Consider the entries below. Count the lines holding the string "else" and state the number only.

** INPUT DATA follows **

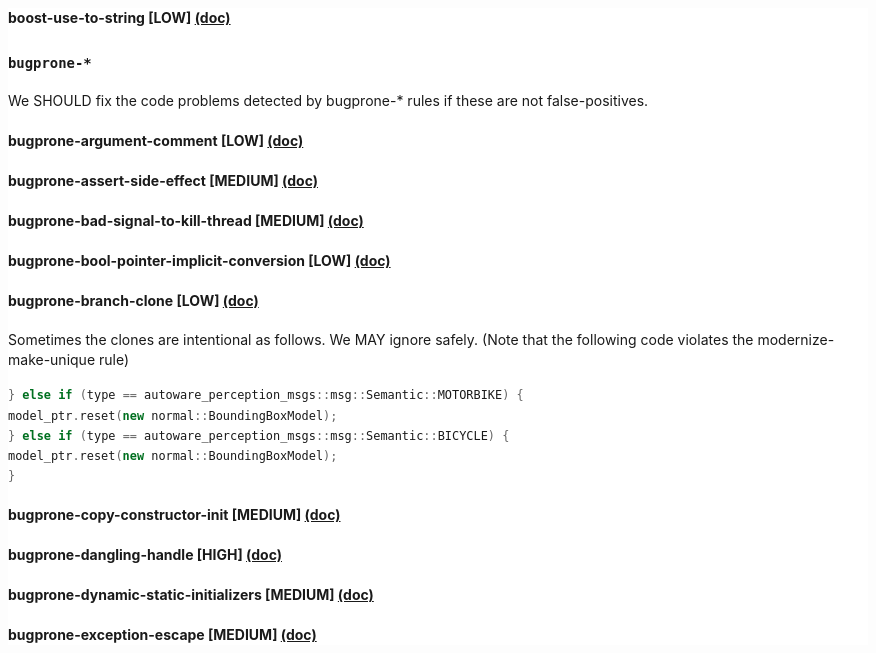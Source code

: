 #### boost-use-to-string [LOW] [(doc)](https://clang.llvm.org/extra/clang-tidy/checks/boost-use-to-string.html)

### `bugprone-*`

We SHOULD fix the code problems detected by bugprone-\* rules if these are not false-positives.

#### bugprone-argument-comment [LOW] [(doc)](https://clang.llvm.org/extra/clang-tidy/checks/bugprone-argument-comment.html)

#### bugprone-assert-side-effect [MEDIUM] [(doc)](https://clang.llvm.org/extra/clang-tidy/checks/bugprone-assert-side-effect.html)

#### bugprone-bad-signal-to-kill-thread [MEDIUM] [(doc)](https://clang.llvm.org/extra/clang-tidy/checks/bugprone-bad-signal-to-kill-thread.html)

#### bugprone-bool-pointer-implicit-conversion [LOW] [(doc)](https://clang.llvm.org/extra/clang-tidy/checks/bugprone-bool-pointer-implicit-conversion.html)

#### bugprone-branch-clone [LOW] [(doc)](https://clang.llvm.org/extra/clang-tidy/checks/bugprone-branch-clone.html)

Sometimes the clones are intentional as follows. We MAY ignore safely.
(Note that the following code violates the modernize-make-unique rule)

```cpp
} else if (type == autoware_perception_msgs::msg::Semantic::MOTORBIKE) {
model_ptr.reset(new normal::BoundingBoxModel);
} else if (type == autoware_perception_msgs::msg::Semantic::BICYCLE) {
model_ptr.reset(new normal::BoundingBoxModel);
}
```

#### bugprone-copy-constructor-init [MEDIUM] [(doc)](https://clang.llvm.org/extra/clang-tidy/checks/bugprone-copy-constructor-init.html)

#### bugprone-dangling-handle [HIGH] [(doc)](https://clang.llvm.org/extra/clang-tidy/checks/bugprone-dangling-handle.html)

#### bugprone-dynamic-static-initializers [MEDIUM] [(doc)](https://clang.llvm.org/extra/clang-tidy/checks/bugprone-dynamic-static-initializers.html)

#### bugprone-exception-escape [MEDIUM] [(doc)](https://clang.llvm.org/extra/clang-tidy/checks/bugprone-exception-escape.html)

** End of INPUT DATA **

TASK OUTPUT:
2